Baker Mary Berry with her 'power flower'

“Ninety per cent of us say we feel better just by being around plants,” Sue Briggs, director of the Royal Horticultural Society has told The Yorkshire Post.

“And evidence continues to stack up around the positive impact of gardening and having access to green space has on our mental health. At this year’s show there is a host of content to help highlight these benefits further.”

Mindfulness

This week’s show, from Wednesday to Sunday, will see a new ‘mindfulness garden’.

Presenter Nikki Chapman

There is also to be a woodland feature, celebrating the power of trees and the benefits they can bring to wellbeing and the environment.
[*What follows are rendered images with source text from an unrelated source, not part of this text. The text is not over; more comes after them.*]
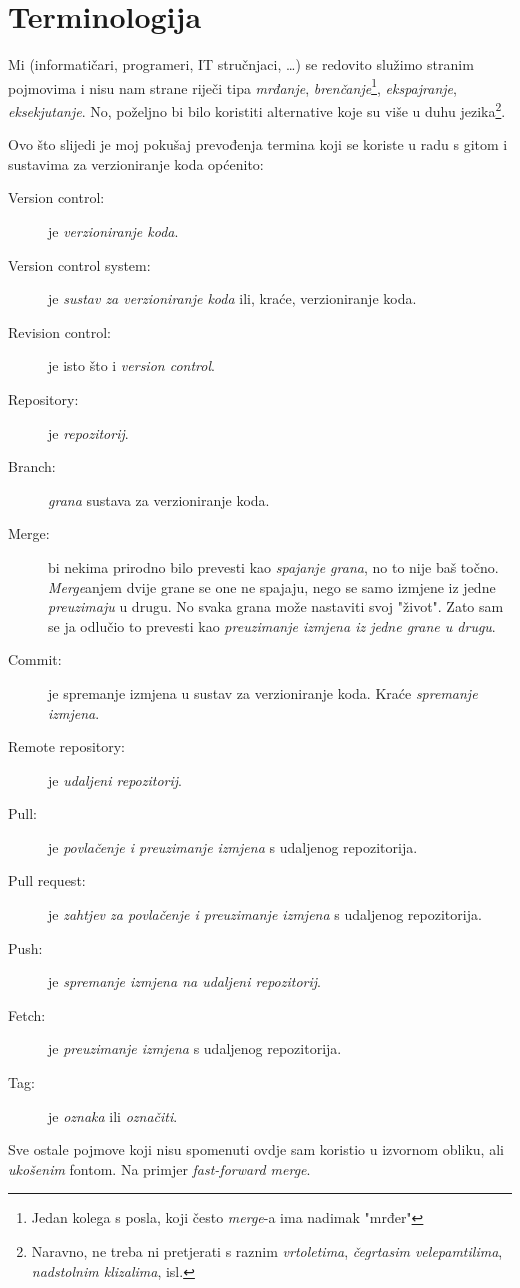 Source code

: \chapter*{Terminologija}

Mi (informatičari, programeri, IT stručnjaci, \dots) se redovito služimo stranim pojmovima i nisu nam strane riječi tipa \emph{mrđanje}, \emph{brenčanje}\footnote{Jedan kolega s posla, koji često \emph{merge}-a ima nadimak "mrđer"}, \emph{ekspajranje}, \emph{eksekjutanje}.
No, poželjno bi bilo koristiti alternative koje su više u duhu jezika\footnote{Naravno, ne treba ni pretjerati s raznim \emph{vrtoletima}, \emph{čegrtasim velepamtilima}, \emph{nadstolnim klizalima}, isl.}.

Ovo što slijedi je moj pokušaj prevođenja termina koji se koriste u radu s gitom i sustavima za verzioniranje koda općenito: 

\begin{description}
\item[Version control:] je \emph{verzioniranje koda}.
\item[Version control system:] je \emph{sustav za verzioniranje koda} ili, kraće, verzioniranje koda.
\item[Revision control:] je isto što i \emph{version control}.
\item[Repository:] je \emph{repozitorij}.
\item[Branch:] \emph{grana} sustava za verzioniranje koda.
\item[Merge:] bi nekima prirodno bilo prevesti kao \emph{spajanje grana}, no to nije baš točno. \emph{Merge}anjem dvije grane se one ne spajaju, nego se samo izmjene iz jedne \emph{preuzimaju} u drugu. No svaka grana može nastaviti svoj "život". Zato sam se ja odlučio to prevesti kao \emph{preuzimanje izmjena iz jedne grane u drugu}.
\item[Commit:] je spremanje izmjena u sustav za verzioniranje koda. Kraće \emph{spremanje izmjena}.
\item[Remote repository:] je \emph{udaljeni repozitorij}.
\item[Pull:] je \emph{povlačenje i preuzimanje izmjena} s udaljenog repozitorija.
\item[Pull request:] je \emph{zahtjev za povlačenje i preuzimanje izmjena} s udaljenog repozitorija.
\item[Push:] je \emph{spremanje izmjena na udaljeni repozitorij}.
\item[Fetch:] je \emph{preuzimanje izmjena} s udaljenog repozitorija.
\item[Tag:] je \emph{oznaka} ili \emph{označiti}.
\end{description}

Sve ostale pojmove koji nisu spomenuti ovdje sam koristio u izvornom obliku, ali \emph{ukošenim} fontom. Na primjer \emph{fast-forward merge}.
“We’re sure visitors will leave RHS Chatsworth feeling the positive benefits of spending hours immersed in the tens of thousands of flowers and plants on display,” Ms Briggs adds.

The RHS’ Greening Great Britain Campaign aims to highlight how gardening and green spaces can help across all ages in society, “one plant at a time”, with the power flowers’ auction to fund access to gardens for schoolchildren in England.

Celebrity backing

Celebrities including cook Mary Berry, actress Joanna Lumley, and presenter Nicki Chapman are among those who have painted their own ‘power flowers’.

“I’ve long loved gardening as a way to relax and feel the best tonic of all is to enjoy the great outdoors,” said Mary Berry, who is ambassador for the RHS.

“The health and well-being benefits of gardening was a huge theme at RHS Chelsea Flower Show this year and benefits of growing plants for our health, both mental and physical, is increasingly being recognised.

“I hope people enjoy the Power Flowers and it’s great that through the auction the RHS will be raising funds for the next generation of gardeners.”

Television presenter Nicki Chapman, who defied doctors’ orders to attend the Chelsea Flower Show last month just days after surgery for a major brain tumour, is also backing the benefits of the campaign.

“I think it’s brilliant that the RHS does fun initiatives like this to engage with new audiences and people who aren’t expert gardeners like myself,” she said.

“The RHS is a vital charity and we can all make a positive difference to the environment and for wildlife by growing more plants, as well as reaping the benefits by creating beautiful places to enjoy in our own and community gardens.”

Chatsworth Flower Show

The Chatsworth Flower Show returns to the 1,000-acre estate for five days from Wednesday.

As well as the mindfulness garden, championing wellbeing, there is to be a Wedgewood Garden to celebrate the power of plants to connect communities.

The individual Power Flowers, including more creations from Joe Swift, Angellica Bell, and Deborah Meaden, will be auctioned on eBay by June 16.